Top of Data

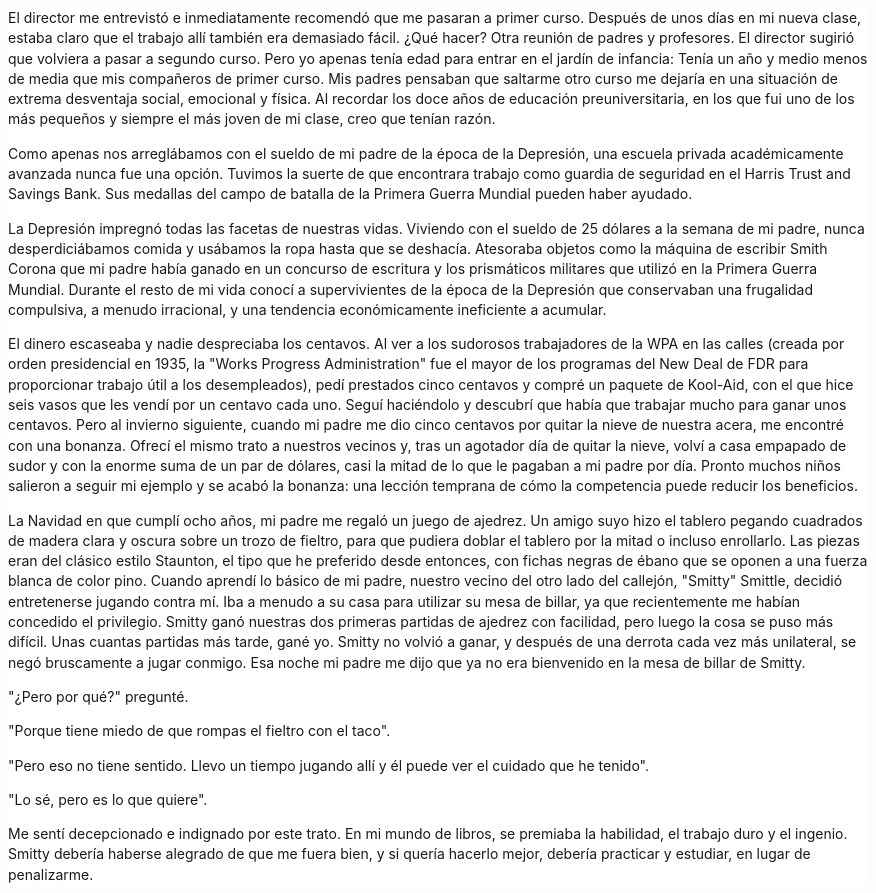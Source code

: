 El director me entrevistó e inmediatamente recomendó que me pasaran a primer curso. Después de unos días en mi nueva clase, estaba claro que el trabajo allí también era demasiado fácil. ¿Qué hacer? Otra reunión de padres y profesores. El director sugirió que volviera a pasar a segundo curso. Pero yo apenas tenía edad para entrar en el jardín de infancia: Tenía un año y medio menos de media que mis compañeros de primer curso. Mis padres pensaban que saltarme otro curso me dejaría en una situación de extrema desventaja social, emocional y física. Al recordar los doce años de educación preuniversitaria, en los que fui uno de los más pequeños y siempre el más joven de mi clase, creo que tenían razón.

Como apenas nos arreglábamos con el sueldo de mi padre de la época de la Depresión, una escuela privada académicamente avanzada nunca fue una opción. Tuvimos la suerte de que encontrara trabajo como guardia de seguridad en el Harris Trust and Savings Bank. Sus medallas del campo de batalla de la Primera Guerra Mundial pueden haber ayudado.

La Depresión impregnó todas las facetas de nuestras vidas. Viviendo con el sueldo de 25 dólares a la semana de mi padre, nunca desperdiciábamos comida y usábamos la ropa hasta que se deshacía. Atesoraba objetos como la máquina de escribir Smith Corona que mi padre había ganado en un concurso de escritura y los prismáticos militares que utilizó en la Primera Guerra Mundial. Durante el resto de mi vida conocí a supervivientes de la época de la Depresión que conservaban una frugalidad compulsiva, a menudo irracional, y una tendencia económicamente ineficiente a acumular.



El dinero escaseaba y nadie despreciaba los centavos. Al ver a los sudorosos trabajadores de la WPA en las calles (creada por orden presidencial en 1935, la "Works Progress Administration" fue el mayor de los programas del New Deal de FDR para proporcionar trabajo útil a los desempleados), pedí prestados cinco centavos y compré un paquete de Kool-Aid, con el que hice seis vasos que les vendí por un centavo cada uno. Seguí haciéndolo y descubrí que había que trabajar mucho para ganar unos centavos. Pero al invierno siguiente, cuando mi padre me dio cinco centavos por quitar la nieve de nuestra acera, me encontré con una bonanza. Ofrecí el mismo trato a nuestros vecinos y, tras un agotador día de quitar la nieve, volví a casa empapado de sudor y con la enorme suma de un par de dólares, casi la mitad de lo que le pagaban a mi padre por día. Pronto muchos niños salieron a seguir mi ejemplo y se acabó la bonanza: una lección temprana de cómo la competencia puede reducir los beneficios.

La Navidad en que cumplí ocho años, mi padre me regaló un juego de ajedrez. Un amigo suyo hizo el tablero pegando cuadrados de madera clara y oscura sobre un trozo de fieltro, para que pudiera doblar el tablero por la mitad o incluso enrollarlo. Las piezas eran del clásico estilo Staunton, el tipo que he preferido desde entonces, con fichas negras de ébano que se oponen a una fuerza blanca de color pino. Cuando aprendí lo básico de mi padre, nuestro vecino del otro lado del callejón, "Smitty" Smittle, decidió entretenerse jugando contra mí. Iba a menudo a su casa para utilizar su mesa de billar, ya que recientemente me habían concedido el privilegio. Smitty ganó nuestras dos primeras partidas de ajedrez con facilidad, pero luego la cosa se puso más difícil. Unas cuantas partidas más tarde, gané yo. Smitty no volvió a ganar, y después de una derrota cada vez más unilateral, se negó bruscamente a jugar conmigo. Esa noche mi padre me dijo que ya no era bienvenido en la mesa de billar de Smitty.

"¿Pero por qué?" pregunté.



"Porque tiene miedo de que rompas el fieltro con el taco".

"Pero eso no tiene sentido. Llevo un tiempo jugando allí y él puede ver el cuidado que he tenido".

"Lo sé, pero es lo que quiere".

Me sentí decepcionado e indignado por este trato. En mi mundo de libros, se premiaba la habilidad, el trabajo duro y el ingenio. Smitty debería haberse alegrado de que me fuera bien, y si quería hacerlo mejor, debería practicar y estudiar, en lugar de penalizarme.

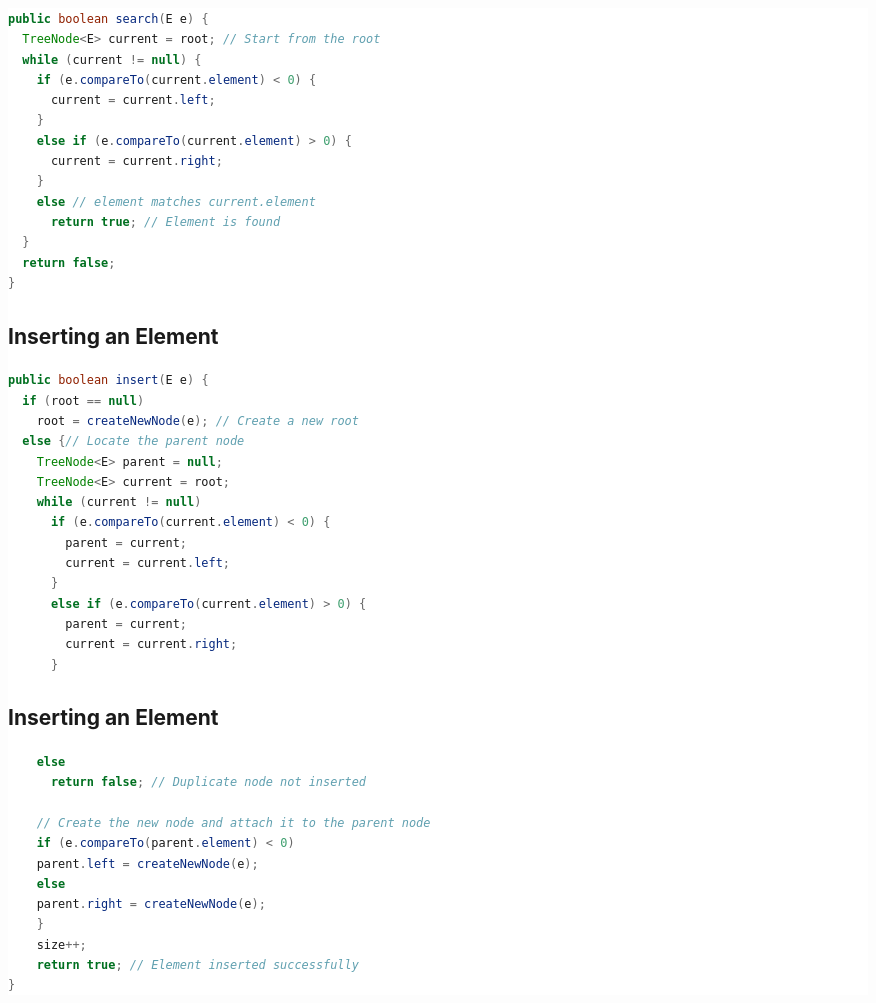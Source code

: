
 ```java
public boolean search(E e) {
  TreeNode<E> current = root; // Start from the root
  while (current != null) {
    if (e.compareTo(current.element) < 0) {
      current = current.left;
    }
    else if (e.compareTo(current.element) > 0) {
      current = current.right;
    }
    else // element matches current.element
      return true; // Element is found
  }
  return false;
}
```

## Inserting an Element

```java
public boolean insert(E e) {
  if (root == null)
    root = createNewNode(e); // Create a new root
  else {// Locate the parent node
    TreeNode<E> parent = null;
    TreeNode<E> current = root;
    while (current != null)
      if (e.compareTo(current.element) < 0) {
        parent = current;
        current = current.left;
      }
      else if (e.compareTo(current.element) > 0) {
        parent = current;
        current = current.right;
      }
```

## Inserting an Element

```java
    else
      return false; // Duplicate node not inserted

    // Create the new node and attach it to the parent node
    if (e.compareTo(parent.element) < 0)
    parent.left = createNewNode(e);
    else
    parent.right = createNewNode(e);
    }
    size++;
    return true; // Element inserted successfully
}
```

Bottom of Data

Could you copy every line from the records that mentions the word "while"?

Worked solution →
  while (current != null) {
    while (current != null)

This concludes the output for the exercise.